One game requires players to pedal and steer a stationary bike while their video-game persona plows a motocross bike through a dirt course. In others, participants don boxing gloves for virtual bouts or swing toy baseball bats at digital pitches.
Matt Freeman, general manager at the RiverPlex, said the exergame room cost $100,000 and the facility plans on renting it out occasionally for private parties or events. Freeman said organizers eventually want to involve parents in the fun.
Ed Kasanders, president of the Palatine-based company, Motion Fitness, which sold the equipment to the RiverPlex, said the market for exergames has soared over the past several years. His business use to deal with all types of exercise equipment but switched about four years ago solely to exergames.
“We can’t get away from kids wanting to play games and from technology,” Kasanders said. “What we are doing is we are actively making them play in a fun, exciting, engaging environment.”

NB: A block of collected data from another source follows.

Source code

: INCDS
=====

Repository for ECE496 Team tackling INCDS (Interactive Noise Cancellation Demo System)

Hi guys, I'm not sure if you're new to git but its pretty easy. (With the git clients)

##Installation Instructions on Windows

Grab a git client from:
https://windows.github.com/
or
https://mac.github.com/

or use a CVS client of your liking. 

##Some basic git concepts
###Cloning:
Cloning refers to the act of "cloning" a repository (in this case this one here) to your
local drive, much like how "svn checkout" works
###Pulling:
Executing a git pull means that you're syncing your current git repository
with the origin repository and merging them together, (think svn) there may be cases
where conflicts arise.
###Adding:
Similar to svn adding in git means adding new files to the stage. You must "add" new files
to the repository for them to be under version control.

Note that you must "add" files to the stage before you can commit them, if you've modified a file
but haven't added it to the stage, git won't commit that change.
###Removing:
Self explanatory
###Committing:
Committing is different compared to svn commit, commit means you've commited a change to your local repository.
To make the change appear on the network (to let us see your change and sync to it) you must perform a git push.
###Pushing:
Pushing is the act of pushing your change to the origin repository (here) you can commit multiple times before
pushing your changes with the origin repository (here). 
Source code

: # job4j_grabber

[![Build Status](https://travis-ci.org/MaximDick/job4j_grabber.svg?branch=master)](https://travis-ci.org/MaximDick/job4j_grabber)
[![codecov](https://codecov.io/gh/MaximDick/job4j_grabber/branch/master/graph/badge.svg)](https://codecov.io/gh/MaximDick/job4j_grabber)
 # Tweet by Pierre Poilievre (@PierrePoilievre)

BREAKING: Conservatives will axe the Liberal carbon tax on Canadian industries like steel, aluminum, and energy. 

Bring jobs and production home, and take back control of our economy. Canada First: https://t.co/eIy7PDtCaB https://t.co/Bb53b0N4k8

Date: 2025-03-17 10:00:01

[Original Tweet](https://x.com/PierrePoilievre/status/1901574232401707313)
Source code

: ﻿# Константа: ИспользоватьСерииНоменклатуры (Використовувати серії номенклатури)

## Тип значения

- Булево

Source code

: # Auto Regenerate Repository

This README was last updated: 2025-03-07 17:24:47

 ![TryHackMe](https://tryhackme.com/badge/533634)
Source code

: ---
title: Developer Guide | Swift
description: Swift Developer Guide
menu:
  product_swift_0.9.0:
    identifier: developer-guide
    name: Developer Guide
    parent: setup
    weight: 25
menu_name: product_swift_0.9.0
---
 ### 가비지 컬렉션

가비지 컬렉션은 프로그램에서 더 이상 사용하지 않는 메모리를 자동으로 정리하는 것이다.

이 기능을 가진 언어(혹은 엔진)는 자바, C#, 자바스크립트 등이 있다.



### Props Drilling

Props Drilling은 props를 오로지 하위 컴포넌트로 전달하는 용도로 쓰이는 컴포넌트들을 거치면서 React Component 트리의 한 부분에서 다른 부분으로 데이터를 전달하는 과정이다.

Medical studies, however, remained mixed on the benefits reaped from exergames. Most maintain more traditional sports and forms of exercise are still the gold standard for physical activity but find exergames to be a good workout and source of entertainment.
“It’s certainly better than sitting behind a chair in front of a computer screen,” said Blair Gorsuch, director of the cardiac rehabilitation program at Proctor Hospital. “Anything to get the kids up and moving, I’m all for it.”
The real problem, Kasanders said, is keeping the games fresh and entertaining in a world where children are bombarded with new games, distractions and gadgets.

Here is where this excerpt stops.